District Court denies motions in FDCPA and TCPA suit

Courts TCPA FDCPA Debt Collection Consumer Finance

Courts

On March 18, the U.S. District Court for the District of Nevada denied motions for judgment on the pleadings filed by both the plaintiff and defendant in a lawsuit alleging violations of the FDCPA and TCPA. According to the order, the defendant allegedly offered to settle an unpaid medical debt with the plaintiff; the plaintiff accepted the offer and paid the debt. After the settlement, the defendant allegedly called the plaintiff and left voicemails seeking to collect the same debt. The plaintiff filed suit, alleging that the calls violated the TCPA because she revoked consent to be contacted after she paid the debt. The plaintiff also alleged that the defendant violated the FDCPA by attempting to collect the debt after it had been settled.
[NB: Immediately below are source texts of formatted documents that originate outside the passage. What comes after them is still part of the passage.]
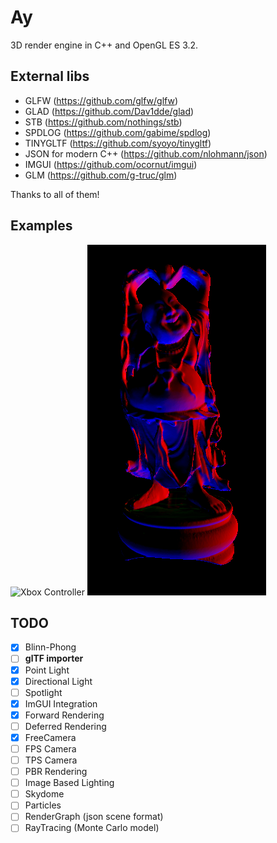 # Ay

3D render engine in C++ and OpenGL ES 3.2.

## External libs

- GLFW (https://github.com/glfw/glfw)
- GLAD (https://github.com/Dav1dde/glad)
- STB (https://github.com/nothings/stb)
- SPDLOG (https://github.com/gabime/spdlog)
- TINYGLTF (https://github.com/syoyo/tinygltf)
- JSON for modern C++ (https://github.com/nlohmann/json)
- IMGUI (https://github.com/ocornut/imgui)
- GLM (https://github.com/g-truc/glm)

Thanks to all of them!

## Examples

![Xbox Controller](images/xbox.gif)
![Buddha](images/buddha.png)

## TODO

- [X] Blinn-Phong
- [ ] **glTF importer**
- [X] Point Light
- [X] Directional Light
- [ ] Spotlight
- [X] ImGUI Integration
- [X] Forward Rendering
- [ ] Deferred Rendering
- [X] FreeCamera
- [ ] FPS Camera
- [ ] TPS Camera
- [ ] PBR Rendering
- [ ] Image Based Lighting
- [ ] Skydome
- [ ] Particles
- [ ] RenderGraph (json scene format)
- [ ] RayTracing (Monte Carlo model)
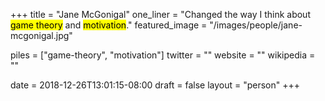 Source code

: +++
title = "Jane McGonigal"
one_liner = "Changed the way I think about <mark>game theory</mark> and <mark>motivation</mark>."
featured_image = "/images/people/jane-mcgonigal.jpg"

piles = ["game-theory", "motivation"]
twitter = ""
website = ""
wikipedia = ""

date = 2018-12-26T13:01:15-08:00
draft = false
layout = "person"
+++

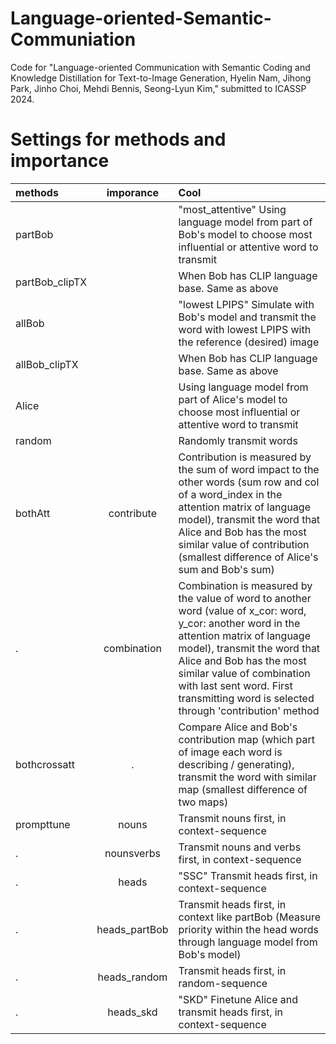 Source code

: # Language-oriented-Semantic-Communiation
Code for "Language-oriented Communication with Semantic Coding and Knowledge Distillation for Text-to-Image Generation, Hyelin Nam, Jihong Park, Jinho Choi, Mehdi Bennis, Seong-Lyun Kim," submitted to ICASSP 2024.

# Settings for methods and importance       
  
| methods        | imporance        | Cool                                                                                        | 
|:-------------- |:---------------:|:--------------------------------------------------------------------------------------------|
partBob            |                           |        "most_attentive" Using language model from part of Bob's model to choose most influential or attentive word to transmit |
partBob_clipTX     |                           |      When Bob has CLIP language base. Same as above |
allBob             |                           |         "lowest LPIPS" Simulate with Bob's model and transmit the word with lowest LPIPS with the reference (desired) image |
allBob_clipTX      |                           |       When Bob has CLIP language base. Same as above |
Alice              |                           |          Using language model from part of Alice's model to choose most influential or attentive word to transmit |
random             |                           |       Randomly transmit words |
bothAtt            |   contribute              |    Contribution is measured by the sum of word impact to the other words (sum row and col of a word_index in the attention matrix of language model), transmit the word that Alice and Bob has the most similar value of contribution (smallest difference of Alice's sum and Bob's sum)  | 
  .                 |     combination           | Combination is measured by the value of word to another word (value of x_cor: word, y_cor: another word in the attention matrix of language model), transmit the word that Alice and Bob has the most similar value of combination with last sent word. First transmitting word is selected through 'contribution' method|
bothcrossatt       |         .                  | Compare Alice and Bob's contribution map (which part of image each word is describing / generating), transmit the word with similar map (smallest difference of two maps) |
prompttune         | nouns                     |   Transmit nouns first, in context-sequence |
 .                  |      nounsverbs           |      Transmit nouns and verbs first, in context-sequence |
.                   |      heads                |        "SSC" Transmit heads first, in context-sequence |
 .                  |      heads_partBob        |     Transmit heads first, in context like partBob (Measure priority within the head words through language model from Bob's model) |
 .                  |      heads_random         |    Transmit heads first, in random-sequence |
.                   |      heads_skd            |       "SKD" Finetune Alice and transmit heads first, in context-sequence |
In denying the parties’ cross motions for judgment on the pleadings, district court observed that, although the plaintiff had previously consented to being contacted, it could not “determine as a matter of law whether merely settling the Debt was enough to revoke Plaintiff’s consent.” With respect to the FDCPA claim, the district court “would grant Plaintiff’s motion for judgment on the pleadings under the FDCPA, if it were not for Defendant’s affirmative defense ‘bona fide error,’” for which the debt collector has the burden of proof.